Pas de justice pas de paix

« Des policiers ont tué mon frère d’une balle dans la tête » : Entretien avec Mahamadou Camara

Ce dimanche 13 juin aura lieu à Champs-sur-Marne une commémoration en mémoire de Gaye Camara, un jeune homme tué par la police d’une balle dans la tête le 16 janvier 2018. Dans cet entretien, son frère Mahamadou Camara revient sur sa mort, la constitution d'un Comité, et la lutte contre les violences policières et le racisme d’État.

samedi 12 juin

Crédit photo : Facebook Comité Justice et Vérité pour Gaye

Ce dimanche 13 juin à partir de 12h, rendez-vous au stade Lionel Hurtebize à Champs-sur-Marne à partir de 12H, pour un rassemblement en mémoire de Gaye Camara et pour toutes les victimes de violences policières, pour la justice et la vérité, contre le racisme d’Etat.

Lien vers l’événement Facebook ici.

Révolution Permanente : Le 16 janvier 2018, ton frère Gaye Camara est mort tué par la police à Epinay-sur-Seine. Peux-tu nous raconter ce qu’il s’est passé ce jour-là ?

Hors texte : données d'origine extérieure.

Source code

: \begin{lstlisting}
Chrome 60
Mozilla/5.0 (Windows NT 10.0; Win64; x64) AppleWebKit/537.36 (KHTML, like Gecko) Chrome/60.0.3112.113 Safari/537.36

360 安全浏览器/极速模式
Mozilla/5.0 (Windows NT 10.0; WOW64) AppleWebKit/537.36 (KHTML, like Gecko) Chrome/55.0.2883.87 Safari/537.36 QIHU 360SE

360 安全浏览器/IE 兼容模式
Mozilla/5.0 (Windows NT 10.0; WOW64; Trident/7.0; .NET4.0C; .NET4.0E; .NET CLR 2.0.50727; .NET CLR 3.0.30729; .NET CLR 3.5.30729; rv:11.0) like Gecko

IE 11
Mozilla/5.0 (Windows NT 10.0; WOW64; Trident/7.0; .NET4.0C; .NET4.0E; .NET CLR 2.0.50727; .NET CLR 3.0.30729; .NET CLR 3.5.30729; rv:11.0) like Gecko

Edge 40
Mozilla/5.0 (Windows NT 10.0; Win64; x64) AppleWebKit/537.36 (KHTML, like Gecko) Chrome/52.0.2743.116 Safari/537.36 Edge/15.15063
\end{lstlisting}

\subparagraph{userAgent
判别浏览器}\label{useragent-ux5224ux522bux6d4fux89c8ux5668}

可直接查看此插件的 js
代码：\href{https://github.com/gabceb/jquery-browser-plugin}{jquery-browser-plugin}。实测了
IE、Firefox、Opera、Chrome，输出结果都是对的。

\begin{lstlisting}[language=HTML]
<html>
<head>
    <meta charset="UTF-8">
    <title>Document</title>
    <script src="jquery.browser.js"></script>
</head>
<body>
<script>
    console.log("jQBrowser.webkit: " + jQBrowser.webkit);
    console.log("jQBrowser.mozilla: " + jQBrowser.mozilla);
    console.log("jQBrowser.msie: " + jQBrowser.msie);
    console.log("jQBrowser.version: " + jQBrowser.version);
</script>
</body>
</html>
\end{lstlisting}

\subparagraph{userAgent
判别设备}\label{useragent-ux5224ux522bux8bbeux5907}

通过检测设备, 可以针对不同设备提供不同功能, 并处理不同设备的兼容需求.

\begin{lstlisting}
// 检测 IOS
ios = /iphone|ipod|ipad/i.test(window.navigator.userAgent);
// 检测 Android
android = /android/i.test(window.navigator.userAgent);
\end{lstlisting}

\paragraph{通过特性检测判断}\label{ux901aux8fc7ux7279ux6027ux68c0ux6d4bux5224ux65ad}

Mahamadou Camara : Le week-end précédant la mort de Gaye, un véhicule a été volé à Champs-sur-Marne (ville d’où Gaye est originaire). À ce moment Gaye était en vacances hors de France et il n’est rentré que lundi soir. Le mardi matin, il est parti voir ma belle-sœur qui avait accouché, le soir Gaye est parti déposer un ami à Épinay-sur-Seine, devant le véhicule qui avait été volé. Il partait pour rentrer chez lui dans son propre véhicule quand la police a surgi, et elle ne l’a pas laissé partir. Ils ont tiré à 8 reprises sur son véhicule et Gaye a pris une balle dans la tête. Dans la nuit du 16 janvier mon petit frère s’est retrouvé au mauvais endroit au mauvais moment, et il est mort d’une balle dans la tête. Ils ont attendu 14h pour nous prévenir. Et alors que Gaye avait sa carte d’identité et son permis de conduire, Gaye a été déposé sous X.

On a donc été prévenu 14h après, le préfet de Seine-Saint-Denis a appelé le maire de notre ville, le maire de notre ville a appelé le président d’une association culturelle, qui a prévenu un ami de Gaye et c’est cet ami qui m’a prévenu : « Gaye a un problème avec la police, mais on ne sait pas c’est quoi ». On est partis au commissariat de Noisiel, ils ont refusé d’abord de nous dire ce qui se passait. Puis quand au bout d’un moment ils ont accepté de nous dire, ma sœur et moi on s’est rendu au commissariat d’Épinay. Quand on est arrivé l’OPJ nous a reçu : « votre frère a voulu forcer un barrage ». La première chose que j’ai répondue c’est « dites plutôt que vous avez tué mon frère, mais ce jeune homme il n’aurait jamais forcé un barrage ».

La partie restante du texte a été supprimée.